6.2.No Prohibition on Disclosures in Compliance with Law. Nothing in this Policy prohibits a Participant from making disclosures to or initiating or participating in communications with the United States Securities and Exchange Commission or any other federal, state, or local governmental agency, commission, or official or in compliance with any laws, rules, or regulations.
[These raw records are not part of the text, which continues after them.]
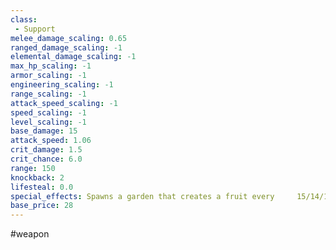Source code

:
 ```yaml
---
class: 
 - Support
melee_damage_scaling: 0.65
ranged_damage_scaling: -1
elemental_damage_scaling: -1
max_hp_scaling: -1
armor_scaling: -1
engineering_scaling: -1
range_scaling: -1
attack_speed_scaling: -1
speed_scaling: -1
level_scaling: -1
base_damage: 15
attack_speed: 1.06
crit_damage: 1.5
crit_chance: 6.0
range: 150
knockback: 2
lifesteal: 0.0
special_effects: Spawns a garden that creates a fruit every 	15/14/12/10 seconds
base_price: 28
---
```

#weapon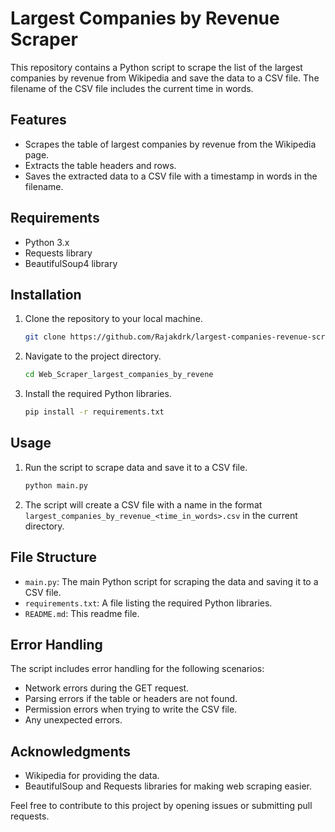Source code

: # Largest Companies by Revenue Scraper

This repository contains a Python script to scrape the list of the largest companies by revenue from Wikipedia and save the data to a CSV file. The filename of the CSV file includes the current time in words.

## Features

- Scrapes the table of largest companies by revenue from the Wikipedia page.
- Extracts the table headers and rows.
- Saves the extracted data to a CSV file with a timestamp in words in the filename.

## Requirements

- Python 3.x
- Requests library
- BeautifulSoup4 library

## Installation

1. Clone the repository to your local machine.
    ```bash
    git clone https://github.com/Rajakdrk/largest-companies-revenue-scraper.git
    ```
2. Navigate to the project directory.
    ```bash
    cd Web_Scraper_largest_companies_by_revene
    ```
3. Install the required Python libraries.
    ```bash
    pip install -r requirements.txt
    ```

## Usage

1. Run the script to scrape data and save it to a CSV file.
    ```bash
    python main.py
    ```
2. The script will create a CSV file with a name in the format `largest_companies_by_revenue_<time_in_words>.csv` in the current directory.

## File Structure

- `main.py`: The main Python script for scraping the data and saving it to a CSV file.
- `requirements.txt`: A file listing the required Python libraries.
- `README.md`: This readme file.


## Error Handling

The script includes error handling for the following scenarios:

- Network errors during the GET request.
- Parsing errors if the table or headers are not found.
- Permission errors when trying to write the CSV file.
- Any unexpected errors.


## Acknowledgments

- Wikipedia for providing the data.
- BeautifulSoup and Requests libraries for making web scraping easier.

Feel free to contribute to this project by opening issues or submitting pull requests.
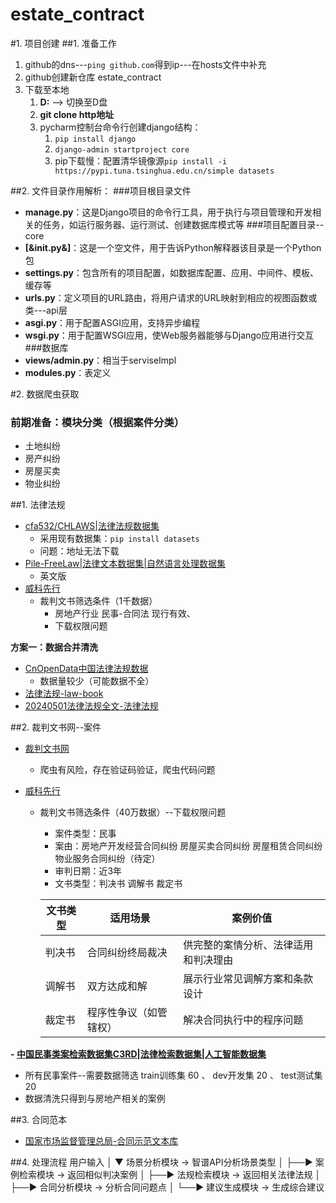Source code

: # estate_contract

#1. 项目创建
##1. 准备工作
1. github的dns---`ping github.com`得到ip---在hosts文件中补充 
2. github创建新仓库 estate_contract
3. 下载至本地
   1. **D:** --> 切换至D盘
   2. **git clone http地址**
   3. pycharm控制台命令行创建django结构：
      1. ```pip install django ```
      2. ```django-admin startproject core ```
      3. pip下载慢：配置清华镜像源```pip install -i https://pypi.tuna.tsinghua.edu.cn/simple datasets```
    
##2. 文件目录作用解析：
###项目根目录文件
- **manage.py**：这是Django项目的命令行工具，用于执行与项目管理和开发相关的任务，如运行服务器、运行测试、创建数据库模式等
###项目配置目录--core
- **[&init.py&]**：这是一个空文件，用于告诉Python解释器该目录是一个Python包
- **settings.py**：包含所有的项目配置，如数据库配置、应用、中间件、模板、缓存等
- **urls.py**：定义项目的URL路由，将用户请求的URL映射到相应的视图函数或类---api层
- **asgi.py**：用于配置ASGI应用，支持异步编程
- **wsgi.py**：用于配置WSGI应用，使Web服务器能够与Django应用进行交互
###数据库
- **views/admin.py**：相当于serviseImpl
- **modules.py**：表定义


#2. 数据爬虫获取
### 前期准备：模块分类（根据案件分类）
- 土地纠纷
- 房产纠纷
- 房屋买卖
- 物业纠纷

##1. 法律法规
- [cfa532/CHLAWS|法律法规数据集](https://hf-mirror.com/datasets/cfa532/CHLAWS)
  - 采用现有数据集：`pip install datasets`
  - 问题：地址无法下载
- [Pile-FreeLaw|法律文本数据集|自然语言处理数据集](https://opendatalab.org.cn/OpenDataLab/Pile-FreeLaw)
  - 英文版
- [威科先行](https://law.wkinfo.com.cn/)
  - 裁判文书筛选条件（1千数据）
    - 房地产行业 民事-合同法 现行有效、
    - 下载权限问题


**方案一：数据合并清洗**
- [CnOpenData中国法律法规数据](https://www.cnopendata.com/data/law.html)
  - 数据量较少（可能数据不全）
- [法律法规-law-book](https://aistudio.baidu.com/datasetdetail/300709)
- [20240501法律法规全文-法律法规](https://aistudio.baidu.com/datasetdetail/271155)

##2. 裁判文书网--案件
- [裁判文书网](https://wenshu.court.gov.cn/)
  - 爬虫有风险，存在验证码验证，爬虫代码问题
  
- [威科先行](https://law.wkinfo.com.cn/)
  - 裁判文书筛选条件（40万数据）--下载权限问题
    - 案件类型：民事
    - 案由：房地产开发经营合同纠纷 房屋买卖合同纠纷 房屋租赁合同纠纷 物业服务合同纠纷（待定）
    - 审判日期：近3年
    - 文书类型：判决书 调解书 裁定书
    
     | 文书类型 | 适用场景 | 案例价值 |
     | --- | --- | --- |
     | 判决书 | 合同纠纷终局裁决 | 供完整的案情分析、法律适用和判决理由 |
     | 调解书 | 双方达成和解 | 展示行业常见调解方案和条款设计 |
     | 裁定书 | 程序性争议（如管辖权） | 解决合同执行中的程序问题 |
  
****- [中国民事类案检索数据集C3RD|法律检索数据集|人工智能数据集](https://aistudio.baidu.com/datasetdetail/205651)****
   - 所有民事案件--需要数据筛选  train训练集 60 、 dev开发集 20 、 test测试集 20
   - 数据清洗只得到与房地产相关的案例

##3. 合同范本
- [国家市场监督管理总局-合同示范文本库](https://htsfwb.samr.gov.cn/)

##4. 处理流程
用户输入
    │
    ▼
场景分析模块 → 智谱API分析场景类型
    │
    ├──▶ 案例检索模块 → 返回相似判决案例
    │
    ├──▶ 法规检索模块 → 返回相关法律法规
    │
    ├──▶ 合同分析模块 → 分析合同问题点
    │
    └──▶ 建议生成模块 → 生成综合建议
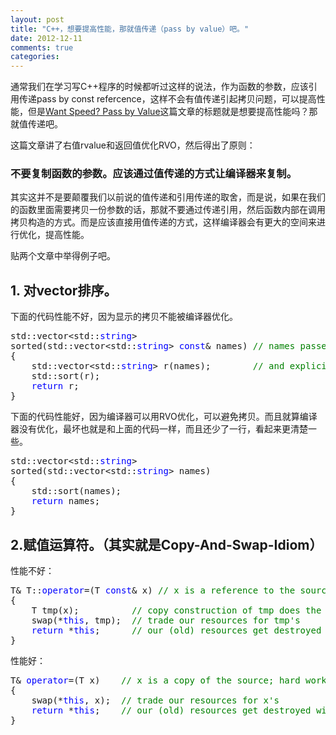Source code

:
 ```yaml
---
layout: post
title: "C++，想要提高性能，那就值传递（pass by value）吧。"
date: 2012-12-11
comments: true
categories: 
---
```

<p>通常我们在学习写C++程序的时候都听过这样的说法，作为函数的参数，应该引用传递pass by const refercence，这样不会有值传递引起拷贝问题，可以提高性能，但是<a href="http://cpp-next.com/archive/2009/08/want-speed-pass-by-value/">Want Speed? Pass by Value</a>这篇文章的标题就是想要提高性能吗？那就值传递吧。</p>
<p>这篇文章讲了右值rvalue和返回值优化RVO，然后得出了原则：</p>
<h3>不要复制函数的参数。应该通过值传递的方式让编译器来复制。</h3>
<p>其实这并不是要颠覆我们以前说的值传递和引用传递的取舍，而是说，如果在我们的函数里面需要拷贝一份参数的话，那就不要通过传递引用，然后函数内部在调用拷贝构造的方式。而是应该直接用值传递的方式，这样编译器会有更大的空间来进行优化，提高性能。</p>
<p>贴两个文章中举得例子吧。</p>
<h2>1. 对vector排序。</h2>
<p>下面的代码性能不好，因为显示的拷贝不能被编译器优化。</p>
<div class="cnblogs_code">
<pre>std::vector&lt;std::<span style="color: #0000ff;">string</span>&gt; 
sorted(std::vector&lt;std::<span style="color: #0000ff;">string</span>&gt; <span style="color: #0000ff;">const</span>&amp; names) <span style="color: #008000;">// names passed by reference</span>
{
    std::vector&lt;std::<span style="color: #0000ff;">string</span>&gt; r(names);        <span style="color: #008000;">// and explicitly copied</span>
    std::sort(r);
    <span style="color: #0000ff;">return</span> r;
}</pre>
</div>
<p>下面的代码性能好，因为编译器可以用RVO优化，可以避免拷贝。而且就算编译器没有优化，最坏也就是和上面的代码一样，而且还少了一行，看起来更清楚一些。</p>
<div class="cnblogs_code">
<pre>std::vector&lt;std::<span style="color: #0000ff;">string</span>&gt; 
sorted(std::vector&lt;std::<span style="color: #0000ff;">string</span>&gt; names)
{
    std::sort(names);
    <span style="color: #0000ff;">return</span> names;
}</pre>
</div>
<h2>2.赋值运算符。（其实就是Copy-And-Swap-Idiom）</h2>
<p>性能不好：</p>
<div class="cnblogs_code">
<pre>T&amp; T::<span style="color: #0000ff;">operator</span>=(T <span style="color: #0000ff;">const</span>&amp; x) <span style="color: #008000;">// x is a reference to the source</span>
{ 
    T tmp(x);          <span style="color: #008000;">// copy construction of tmp does the hard work</span>
    swap(*<span style="color: #0000ff;">this</span>, tmp);  <span style="color: #008000;">// trade our resources for tmp's</span>
    <span style="color: #0000ff;">return</span> *<span style="color: #0000ff;">this</span>;      <span style="color: #008000;">// our (old) resources get destroyed with tmp </span>
}</pre>
</div>
<p>性能好：</p>
<div class="cnblogs_code">
<pre>T&amp; <span style="color: #0000ff;">operator</span>=(T x)    <span style="color: #008000;">// x is a copy of the source; hard work already done</span>
{
    swap(*<span style="color: #0000ff;">this</span>, x);  <span style="color: #008000;">// trade our resources for x's</span>
    <span style="color: #0000ff;">return</span> *<span style="color: #0000ff;">this</span>;    <span style="color: #008000;">// our (old) resources get destroyed with x</span>
}</pre>
</div>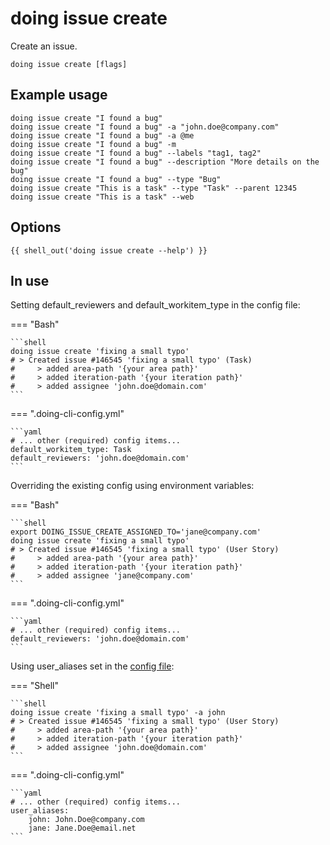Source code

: # doing issue create

Create an issue.

```shell
doing issue create [flags]
```

## Example usage

```shell
doing issue create "I found a bug"
doing issue create "I found a bug" -a "john.doe@company.com"
doing issue create "I found a bug" -a @me
doing issue create "I found a bug" -m
doing issue create "I found a bug" --labels "tag1, tag2"
doing issue create "I found a bug" --description "More details on the bug"
doing issue create "I found a bug" --type "Bug"
doing issue create "This is a task" --type "Task" --parent 12345 
doing issue create "This is a task" --web
```

## Options

```nohighlight
{{ shell_out('doing issue create --help') }}
```

## In use

Setting default_reviewers and default_workitem_type in the config file:

=== "Bash"

    ```shell
    doing issue create 'fixing a small typo'
    # > Created issue #146545 'fixing a small typo' (Task)
    #     > added area-path '{your area path}'
    #     > added iteration-path '{your iteration path}'
    #     > added assignee 'john.doe@domain.com'
    ```

=== ".doing-cli-config.yml"

    ```yaml
    # ... other (required) config items...
    default_workitem_type: Task
    default_reviewers: 'john.doe@domain.com'
    ```

Overriding the existing config using environment variables:

=== "Bash"

    ```shell
    export DOING_ISSUE_CREATE_ASSIGNED_TO='jane@company.com'
    doing issue create 'fixing a small typo'
    # > Created issue #146545 'fixing a small typo' (User Story)
    #     > added area-path '{your area path}'
    #     > added iteration-path '{your iteration path}'
    #     > added assignee 'jane@company.com'
    ```

=== ".doing-cli-config.yml"

    ```yaml
    # ... other (required) config items...
    default_reviewers: 'john.doe@domain.com'
    ```


Using user_aliases set in the [config file](../config_file.md):

=== "Shell"

    ```shell
    doing issue create 'fixing a small typo' -a john
    # > Created issue #146545 'fixing a small typo' (User Story)
    #     > added area-path '{your area path}'
    #     > added iteration-path '{your iteration path}'
    #     > added assignee 'john.doe@domain.com'
    ```

=== ".doing-cli-config.yml"

    ```yaml
    # ... other (required) config items...
    user_aliases:
        john: John.Doe@company.com
        jane: Jane.Doe@email.net
    ```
6.3.No Limitation on Company Rights and Authorities. The provisions of this Policy are in addition to the Company’s authorities under the Plans, and any right of recoupment or recovery pursuant to this Policy is in addition to, and not in lieu of, any other remedies or rights of recoupment that may be available to the Company pursuant to the terms of any other policy, employment or third party services agreement, or plan or award terms, and any other legal remedies available to the Company; provided that the Company will not recoup amounts pursuant to such other policy, agreement, terms, or remedies to the extent it is recovered pursuant to this Policy. This Policy does not limit or otherwise affect the Company’s ability to pursue any and all available legal rights and remedies under applicable law.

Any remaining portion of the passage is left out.